┌────────
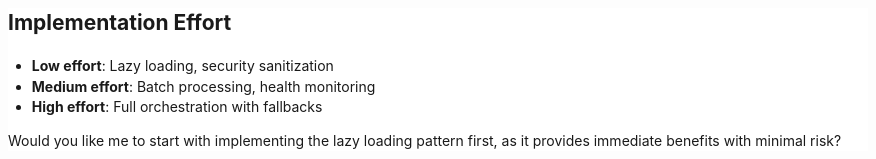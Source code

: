 ## Implementation Effort

- **Low effort**: Lazy loading, security sanitization
- **Medium effort**: Batch processing, health monitoring  
- **High effort**: Full orchestration with fallbacks

Would you like me to start with implementing the lazy loading pattern first, as it provides immediate benefits with minimal risk?

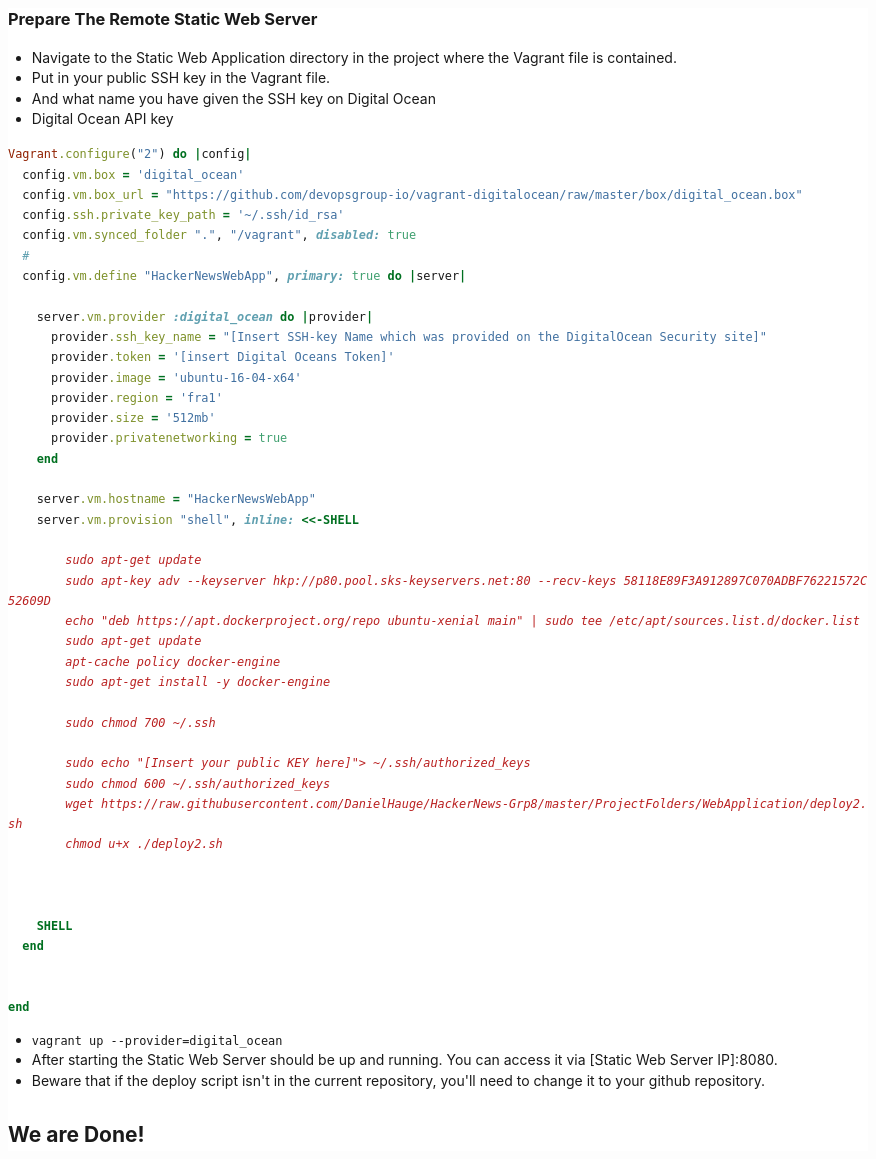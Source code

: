 
### Prepare The Remote Static Web Server
- Navigate to the Static Web Application directory in the project where the Vagrant file is contained.
- Put in your public SSH key in the Vagrant file.
- And what name you have given the SSH key on Digital Ocean
- Digital Ocean API key
```ruby
Vagrant.configure("2") do |config|
  config.vm.box = 'digital_ocean'
  config.vm.box_url = "https://github.com/devopsgroup-io/vagrant-digitalocean/raw/master/box/digital_ocean.box"
  config.ssh.private_key_path = '~/.ssh/id_rsa'
  config.vm.synced_folder ".", "/vagrant", disabled: true
  #
  config.vm.define "HackerNewsWebApp", primary: true do |server|

    server.vm.provider :digital_ocean do |provider|
      provider.ssh_key_name = "[Insert SSH-key Name which was provided on the DigitalOcean Security site]"
      provider.token = '[insert Digital Oceans Token]'
      provider.image = 'ubuntu-16-04-x64'
      provider.region = 'fra1'
      provider.size = '512mb'
      provider.privatenetworking = true
    end

    server.vm.hostname = "HackerNewsWebApp"
    server.vm.provision "shell", inline: <<-SHELL
		
		sudo apt-get update
		sudo apt-key adv --keyserver hkp://p80.pool.sks-keyservers.net:80 --recv-keys 58118E89F3A912897C070ADBF76221572C52609D
		echo "deb https://apt.dockerproject.org/repo ubuntu-xenial main" | sudo tee /etc/apt/sources.list.d/docker.list
		sudo apt-get update
		apt-cache policy docker-engine
		sudo apt-get install -y docker-engine
		
		sudo chmod 700 ~/.ssh
		
		sudo echo "[Insert your public KEY here]"> ~/.ssh/authorized_keys		
		sudo chmod 600 ~/.ssh/authorized_keys
		wget https://raw.githubusercontent.com/DanielHauge/HackerNews-Grp8/master/ProjectFolders/WebApplication/deploy2.sh
		chmod u+x ./deploy2.sh
		
		
		
    SHELL
  end


end
```
- `vagrant up --provider=digital_ocean`
- After starting the Static Web Server should be up and running. You can access it via [Static Web Server IP]:8080. 
- Beware that if the deploy script isn't in the current repository, you'll need to change it to your github repository.
## We are Done!
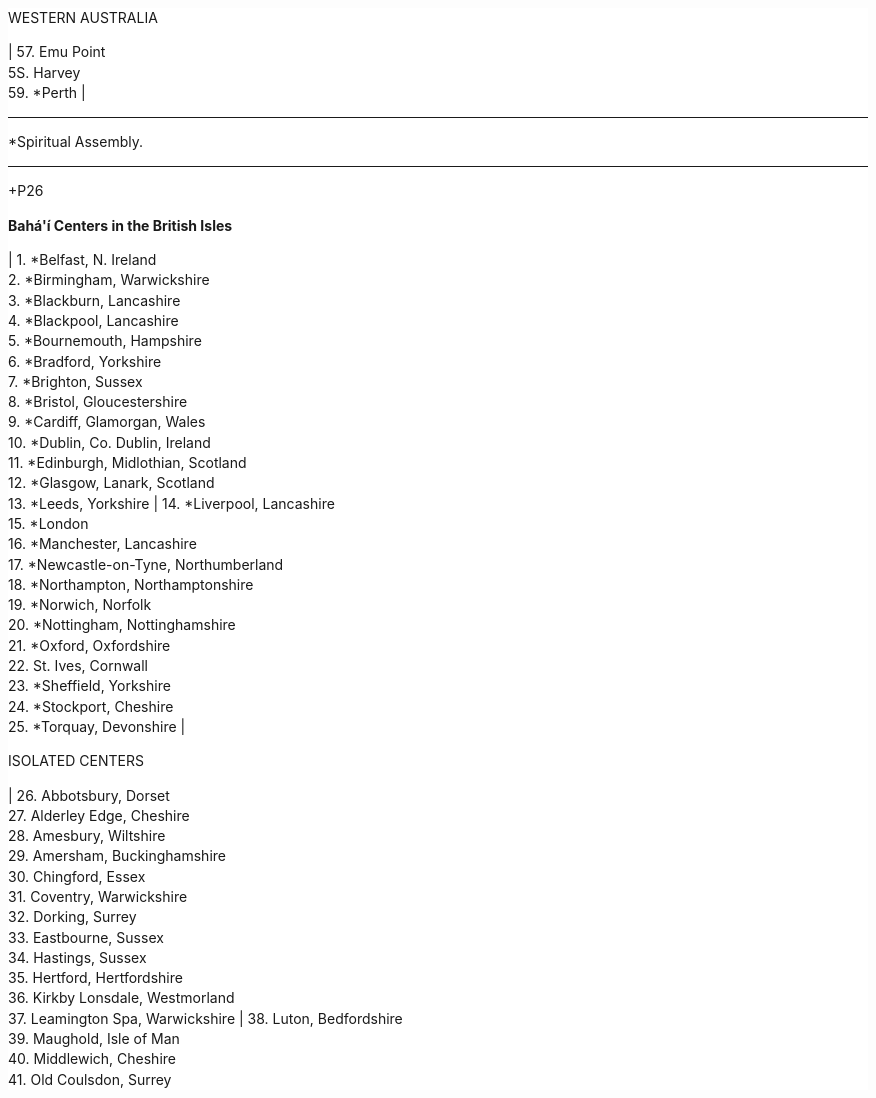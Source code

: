   

WESTERN AUSTRALIA

  

| 57\. Emu Point  
5S. Harvey  
59\. *Perth |

  

* * *

*Spiritual Assembly.  

* * *

+P26  
  

**Bahá'í Centers in the British Isles**

  

| 1\. *Belfast, N. Ireland  
2\. *Birmingham, Warwickshire  
3\. *Blackburn, Lancashire  
4\. *Blackpool, Lancashire  
5\. *Bournemouth, Hampshire  
6\. *Bradford, Yorkshire  
7\. *Brighton, Sussex  
8\. *Bristol, Gloucestershire  
9\. *Cardiff, Glamorgan, Wales  
10\. *Dublin, Co. Dublin, Ireland  
11\. *Edinburgh, Midlothian, Scotland  
12\. *Glasgow, Lanark, Scotland  
13\. *Leeds, Yorkshire | 14\. *Liverpool, Lancashire  
15\. *London  
16\. *Manchester, Lancashire  
17\. *Newcastle-on-Tyne, Northumberland  
18\. *Northampton, Northamptonshire  
19\. *Norwich, Norfolk  
20\. *Nottingham, Nottinghamshire  
21\. *Oxford, Oxfordshire  
22\. St. Ives, Cornwall  
23\. *Sheffield, Yorkshire  
24\. *Stockport, Cheshire  
25\. *Torquay, Devonshire |

  

ISOLATED CENTERS

  

| 26\. Abbotsbury, Dorset  
27\. Alderley Edge, Cheshire  
28\. Amesbury, Wiltshire  
29\. Amersham, Buckinghamshire  
30\. Chingford, Essex  
31\. Coventry, Warwickshire  
32\. Dorking, Surrey  
33\. Eastbourne, Sussex  
34\. Hastings, Sussex  
35\. Hertford, Hertfordshire  
36\. Kirkby Lonsdale, Westmorland  
37\. Leamington Spa, Warwickshire | 38\. Luton, Bedfordshire  
39\. Maughold, Isle of Man  
40\. Middlewich, Cheshire  
41\. Old Coulsdon, Surrey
└────────
*How to complete this task:*
All of the data, minus its pictures, should be repeated exactly.

*Task result:*
Source code

: ## Implementation Effort

- **Low effort**: Lazy loading, security sanitization
- **Medium effort**: Batch processing, health monitoring  
- **High effort**: Full orchestration with fallbacks

Would you like me to start with implementing the lazy loading pattern first, as it provides immediate benefits with minimal risk?

Source code

: 
### Prepare The Remote Static Web Server
- Navigate to the Static Web Application directory in the project where the Vagrant file is contained.
- Put in your public SSH key in the Vagrant file.
- And what name you have given the SSH key on Digital Ocean
- Digital Ocean API key
```ruby
Vagrant.configure("2") do |config|
  config.vm.box = 'digital_ocean'
  config.vm.box_url = "https://github.com/devopsgroup-io/vagrant-digitalocean/raw/master/box/digital_ocean.box"
  config.ssh.private_key_path = '~/.ssh/id_rsa'
  config.vm.synced_folder ".", "/vagrant", disabled: true
  #
  config.vm.define "HackerNewsWebApp", primary: true do |server|

    server.vm.provider :digital_ocean do |provider|
      provider.ssh_key_name = "[Insert SSH-key Name which was provided on the DigitalOcean Security site]"
      provider.token = '[insert Digital Oceans Token]'
      provider.image = 'ubuntu-16-04-x64'
      provider.region = 'fra1'
      provider.size = '512mb'
      provider.privatenetworking = true
    end

    server.vm.hostname = "HackerNewsWebApp"
    server.vm.provision "shell", inline: <<-SHELL
		
		sudo apt-get update
		sudo apt-key adv --keyserver hkp://p80.pool.sks-keyservers.net:80 --recv-keys 58118E89F3A912897C070ADBF76221572C52609D
		echo "deb https://apt.dockerproject.org/repo ubuntu-xenial main" | sudo tee /etc/apt/sources.list.d/docker.list
		sudo apt-get update
		apt-cache policy docker-engine
		sudo apt-get install -y docker-engine
		
		sudo chmod 700 ~/.ssh
		
		sudo echo "[Insert your public KEY here]"> ~/.ssh/authorized_keys		
		sudo chmod 600 ~/.ssh/authorized_keys
		wget https://raw.githubusercontent.com/DanielHauge/HackerNews-Grp8/master/ProjectFolders/WebApplication/deploy2.sh
		chmod u+x ./deploy2.sh
		
		
		
    SHELL
  end


end
```
- `vagrant up --provider=digital_ocean`
- After starting the Static Web Server should be up and running. You can access it via [Static Web Server IP]:8080. 
- Beware that if the deploy script isn't in the current repository, you'll need to change it to your github repository.
## We are Done!
Source code

:   

WESTERN AUSTRALIA

  

| 57\. Emu Point  
5S. Harvey  
59\. *Perth |

  

* * *

*Spiritual Assembly.  

* * *

+P26  
  

**Bahá'í Centers in the British Isles**

  

| 1\. *Belfast, N. Ireland  
2\. *Birmingham, Warwickshire  
3\. *Blackburn, Lancashire  
4\. *Blackpool, Lancashire  
5\. *Bournemouth, Hampshire  
6\. *Bradford, Yorkshire  
7\. *Brighton, Sussex  
8\. *Bristol, Gloucestershire  
9\. *Cardiff, Glamorgan, Wales  
10\. *Dublin, Co. Dublin, Ireland  
11\. *Edinburgh, Midlothian, Scotland  
12\. *Glasgow, Lanark, Scotland  
13\. *Leeds, Yorkshire | 14\. *Liverpool, Lancashire  
15\. *London  
16\. *Manchester, Lancashire  
17\. *Newcastle-on-Tyne, Northumberland  
18\. *Northampton, Northamptonshire  
19\. *Norwich, Norfolk  
20\. *Nottingham, Nottinghamshire  
21\. *Oxford, Oxfordshire  
22\. St. Ives, Cornwall  
23\. *Sheffield, Yorkshire  
24\. *Stockport, Cheshire  
25\. *Torquay, Devonshire |

  

ISOLATED CENTERS

  

| 26\. Abbotsbury, Dorset  
27\. Alderley Edge, Cheshire  
28\. Amesbury, Wiltshire  
29\. Amersham, Buckinghamshire  
30\. Chingford, Essex  
31\. Coventry, Warwickshire  
32\. Dorking, Surrey  
33\. Eastbourne, Sussex  
34\. Hastings, Sussex  
35\. Hertford, Hertfordshire  
36\. Kirkby Lonsdale, Westmorland  
37\. Leamington Spa, Warwickshire | 38\. Luton, Bedfordshire  
39\. Maughold, Isle of Man  
40\. Middlewich, Cheshire  
41\. Old Coulsdon, Surrey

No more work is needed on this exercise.